We are running Windows Server 2003 and recently updated our old hubs to 3Con switches and old cat-5 cables to fiber and 3Com transceivers. In the last month we are experiencing intermittent (4 out of 5 days a week) downing of our server at about 8 am (we are a school system and it is approximately the time that most of our staff of 75 attempts to log on to our system). If we do nothing, the system will come up within an hour or so, and if we power off the 2816sfp plus switch it will come back up in about 15 minutes. We have replaced the switch and the problem persists. 3Com tech support suggests that we are having a problem with a Broadcast Domain and that when the traffic is heaviest first thing in the morning it is causing the switch to become "confused" and that after time it sorts itself out. We are at a loss as to how to resolve (or even to properly troubleshoot) this issue. Any help that you might provide would be greatly appreciated!
Software/Hardware used:
ASKED:
May 4, 2005 5:30 PM
UPDATED:
May 17, 2005 12:32 PM
I agree that the answer given by 3COM is “less than helpful”. I too have experienced similar issues, but not with a 3COM switch, When a large number of clients logged on, the network would “crash”. Using a packet sniffer (Wild Packets’ Etherpeek was what worked for us, although there are many good programs out there), we determined that there were several printers on the (TCP/IP) network running IPX/SPX – a remnant of our Novell days – which were being switched on at about the same time and were causing the congestion. Disabling the IPX protocol solved the problem.
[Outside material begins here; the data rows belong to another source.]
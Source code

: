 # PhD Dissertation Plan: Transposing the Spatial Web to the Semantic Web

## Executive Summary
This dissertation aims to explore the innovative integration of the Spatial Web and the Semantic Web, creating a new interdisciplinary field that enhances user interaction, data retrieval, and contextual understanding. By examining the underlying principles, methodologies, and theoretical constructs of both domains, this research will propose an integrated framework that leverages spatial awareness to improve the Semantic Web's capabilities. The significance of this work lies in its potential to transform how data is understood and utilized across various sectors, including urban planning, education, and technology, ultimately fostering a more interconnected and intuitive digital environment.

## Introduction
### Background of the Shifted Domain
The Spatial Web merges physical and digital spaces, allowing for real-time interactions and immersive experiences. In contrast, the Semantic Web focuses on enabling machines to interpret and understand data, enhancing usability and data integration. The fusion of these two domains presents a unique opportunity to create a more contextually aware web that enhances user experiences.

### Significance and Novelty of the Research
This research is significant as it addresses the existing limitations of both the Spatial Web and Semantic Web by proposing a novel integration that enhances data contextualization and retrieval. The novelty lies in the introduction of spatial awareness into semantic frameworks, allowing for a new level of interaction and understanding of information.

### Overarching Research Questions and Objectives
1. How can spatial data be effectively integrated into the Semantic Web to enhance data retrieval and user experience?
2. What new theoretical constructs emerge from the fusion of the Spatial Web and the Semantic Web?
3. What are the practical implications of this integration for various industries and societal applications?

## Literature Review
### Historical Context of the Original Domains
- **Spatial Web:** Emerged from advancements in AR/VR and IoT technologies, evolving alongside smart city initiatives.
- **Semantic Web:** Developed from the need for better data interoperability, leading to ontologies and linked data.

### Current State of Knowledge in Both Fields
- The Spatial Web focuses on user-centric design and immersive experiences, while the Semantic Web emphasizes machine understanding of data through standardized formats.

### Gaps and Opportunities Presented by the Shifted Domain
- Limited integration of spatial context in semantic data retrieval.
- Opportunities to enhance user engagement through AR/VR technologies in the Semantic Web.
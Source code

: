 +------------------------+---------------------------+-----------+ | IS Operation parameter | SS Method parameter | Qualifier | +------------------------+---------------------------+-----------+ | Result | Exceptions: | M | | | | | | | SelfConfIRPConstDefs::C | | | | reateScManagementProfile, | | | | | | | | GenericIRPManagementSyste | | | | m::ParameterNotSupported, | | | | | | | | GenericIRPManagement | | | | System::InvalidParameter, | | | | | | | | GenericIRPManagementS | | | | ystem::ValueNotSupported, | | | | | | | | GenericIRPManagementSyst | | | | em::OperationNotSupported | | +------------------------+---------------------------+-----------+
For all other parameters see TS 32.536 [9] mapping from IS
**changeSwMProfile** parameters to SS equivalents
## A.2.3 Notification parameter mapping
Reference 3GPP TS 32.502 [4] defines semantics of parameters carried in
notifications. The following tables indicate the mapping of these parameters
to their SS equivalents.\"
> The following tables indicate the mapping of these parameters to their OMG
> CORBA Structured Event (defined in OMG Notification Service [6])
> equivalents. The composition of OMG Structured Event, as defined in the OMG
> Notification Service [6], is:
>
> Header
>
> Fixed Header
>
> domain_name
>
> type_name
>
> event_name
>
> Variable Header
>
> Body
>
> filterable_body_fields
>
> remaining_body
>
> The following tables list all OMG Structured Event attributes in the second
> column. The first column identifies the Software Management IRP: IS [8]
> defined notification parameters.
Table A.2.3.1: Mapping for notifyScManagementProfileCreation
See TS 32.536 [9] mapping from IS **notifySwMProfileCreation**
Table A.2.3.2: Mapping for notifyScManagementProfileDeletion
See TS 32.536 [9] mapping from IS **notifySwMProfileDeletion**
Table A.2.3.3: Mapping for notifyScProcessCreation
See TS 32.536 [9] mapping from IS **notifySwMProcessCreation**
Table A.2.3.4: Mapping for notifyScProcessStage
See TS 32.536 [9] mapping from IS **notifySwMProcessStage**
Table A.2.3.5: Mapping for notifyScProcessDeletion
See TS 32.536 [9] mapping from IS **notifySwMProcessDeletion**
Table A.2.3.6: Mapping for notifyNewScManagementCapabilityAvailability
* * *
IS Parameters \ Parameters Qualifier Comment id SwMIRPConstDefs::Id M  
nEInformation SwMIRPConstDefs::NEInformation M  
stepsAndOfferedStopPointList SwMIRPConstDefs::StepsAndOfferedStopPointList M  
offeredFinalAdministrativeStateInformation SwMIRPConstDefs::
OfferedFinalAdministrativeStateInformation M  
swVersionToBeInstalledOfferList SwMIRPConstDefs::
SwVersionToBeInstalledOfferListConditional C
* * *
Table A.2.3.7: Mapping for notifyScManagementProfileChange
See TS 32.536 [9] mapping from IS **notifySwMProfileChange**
The key here is, of course, a network analysis program or device…
You may also wish to limit your broadcast domain by creating VLAN’s and thereby also allowing you to increase security along these areas. This can be accomplished by ACL’s on the routed interface. While it is not fool proof it does help reduce the “confused” state of the switch and as you are not routing IPX, if this is an issue it would stay local to the VLAN ports.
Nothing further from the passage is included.